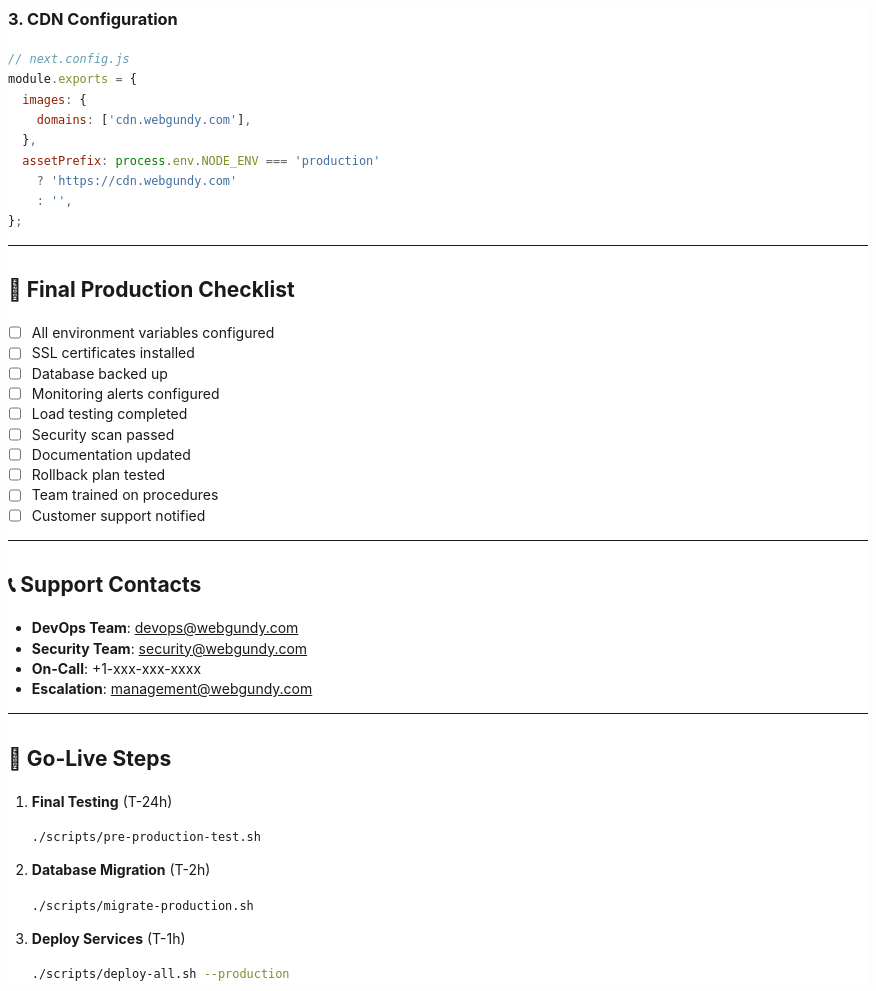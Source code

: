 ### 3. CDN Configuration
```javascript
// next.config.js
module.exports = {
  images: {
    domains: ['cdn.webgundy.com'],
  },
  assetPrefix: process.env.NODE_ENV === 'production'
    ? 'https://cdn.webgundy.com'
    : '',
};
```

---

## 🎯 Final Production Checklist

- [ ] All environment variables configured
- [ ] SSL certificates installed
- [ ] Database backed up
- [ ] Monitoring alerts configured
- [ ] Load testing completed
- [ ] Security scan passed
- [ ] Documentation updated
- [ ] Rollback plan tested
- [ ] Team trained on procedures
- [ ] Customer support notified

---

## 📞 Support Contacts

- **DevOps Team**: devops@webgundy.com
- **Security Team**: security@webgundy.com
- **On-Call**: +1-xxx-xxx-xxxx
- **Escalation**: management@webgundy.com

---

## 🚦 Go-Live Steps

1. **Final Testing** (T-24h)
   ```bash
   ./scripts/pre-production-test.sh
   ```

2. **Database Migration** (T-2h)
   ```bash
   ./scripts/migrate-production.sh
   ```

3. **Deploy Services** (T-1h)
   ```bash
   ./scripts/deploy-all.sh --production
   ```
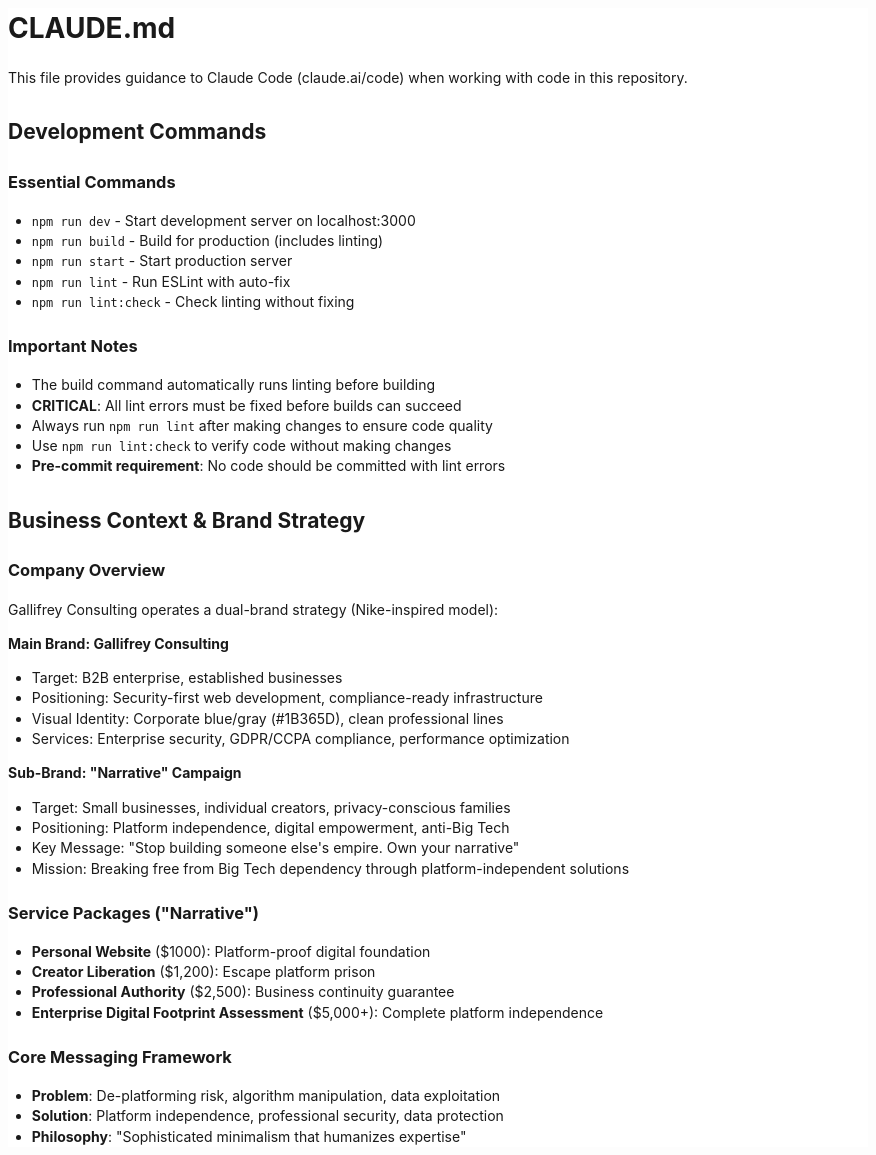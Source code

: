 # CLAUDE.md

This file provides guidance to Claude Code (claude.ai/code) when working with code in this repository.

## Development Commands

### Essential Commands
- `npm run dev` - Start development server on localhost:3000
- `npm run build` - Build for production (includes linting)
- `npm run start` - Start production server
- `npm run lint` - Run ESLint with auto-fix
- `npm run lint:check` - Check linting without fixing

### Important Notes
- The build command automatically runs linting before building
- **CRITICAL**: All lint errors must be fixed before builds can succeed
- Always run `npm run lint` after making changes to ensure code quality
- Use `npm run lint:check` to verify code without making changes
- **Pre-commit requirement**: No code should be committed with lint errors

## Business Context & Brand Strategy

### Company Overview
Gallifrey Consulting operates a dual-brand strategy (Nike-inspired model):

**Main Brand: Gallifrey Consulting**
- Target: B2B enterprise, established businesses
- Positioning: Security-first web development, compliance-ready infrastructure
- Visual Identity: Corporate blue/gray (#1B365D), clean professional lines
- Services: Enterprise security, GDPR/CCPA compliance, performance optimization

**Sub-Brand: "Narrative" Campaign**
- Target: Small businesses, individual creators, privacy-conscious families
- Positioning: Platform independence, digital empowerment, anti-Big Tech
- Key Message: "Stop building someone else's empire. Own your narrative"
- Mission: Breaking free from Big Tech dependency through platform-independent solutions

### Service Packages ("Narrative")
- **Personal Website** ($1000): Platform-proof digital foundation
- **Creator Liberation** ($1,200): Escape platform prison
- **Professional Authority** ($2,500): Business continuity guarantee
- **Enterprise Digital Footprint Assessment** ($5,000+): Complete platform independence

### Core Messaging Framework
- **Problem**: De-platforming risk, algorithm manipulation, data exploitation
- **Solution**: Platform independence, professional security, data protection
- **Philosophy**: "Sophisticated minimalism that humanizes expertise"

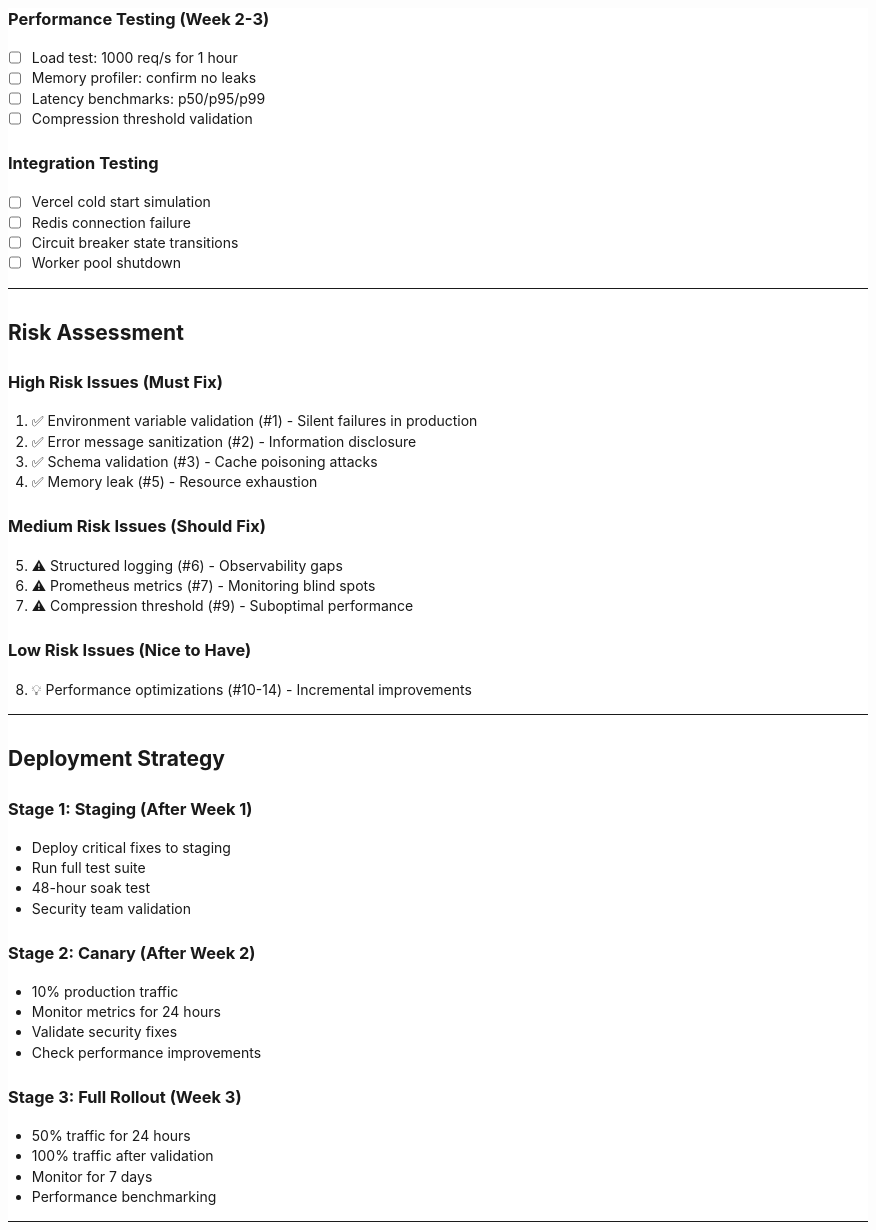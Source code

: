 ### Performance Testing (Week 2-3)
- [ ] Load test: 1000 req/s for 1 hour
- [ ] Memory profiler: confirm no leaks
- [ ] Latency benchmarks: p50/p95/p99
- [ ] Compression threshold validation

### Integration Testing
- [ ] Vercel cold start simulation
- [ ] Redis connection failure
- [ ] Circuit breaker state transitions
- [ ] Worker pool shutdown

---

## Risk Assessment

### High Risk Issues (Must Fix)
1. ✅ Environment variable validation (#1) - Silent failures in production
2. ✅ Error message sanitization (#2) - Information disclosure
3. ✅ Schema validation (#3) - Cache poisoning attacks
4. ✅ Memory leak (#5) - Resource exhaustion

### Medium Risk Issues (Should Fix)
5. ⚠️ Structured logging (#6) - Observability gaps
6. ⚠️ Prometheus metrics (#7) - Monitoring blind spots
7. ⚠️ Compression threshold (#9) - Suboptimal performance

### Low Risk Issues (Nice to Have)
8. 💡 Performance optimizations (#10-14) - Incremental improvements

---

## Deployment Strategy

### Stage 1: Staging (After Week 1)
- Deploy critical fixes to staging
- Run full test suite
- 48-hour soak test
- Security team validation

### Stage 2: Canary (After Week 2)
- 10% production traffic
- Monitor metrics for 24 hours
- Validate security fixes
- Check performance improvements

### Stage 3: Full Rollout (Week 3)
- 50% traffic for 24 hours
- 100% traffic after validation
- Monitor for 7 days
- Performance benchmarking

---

» What is being asked: When a line in the data above contains the string "making", copy that line.

» Answer below:
- Always run `npm run lint` after making changes to ensure code quality
- Use `npm run lint:check` to verify code without making changes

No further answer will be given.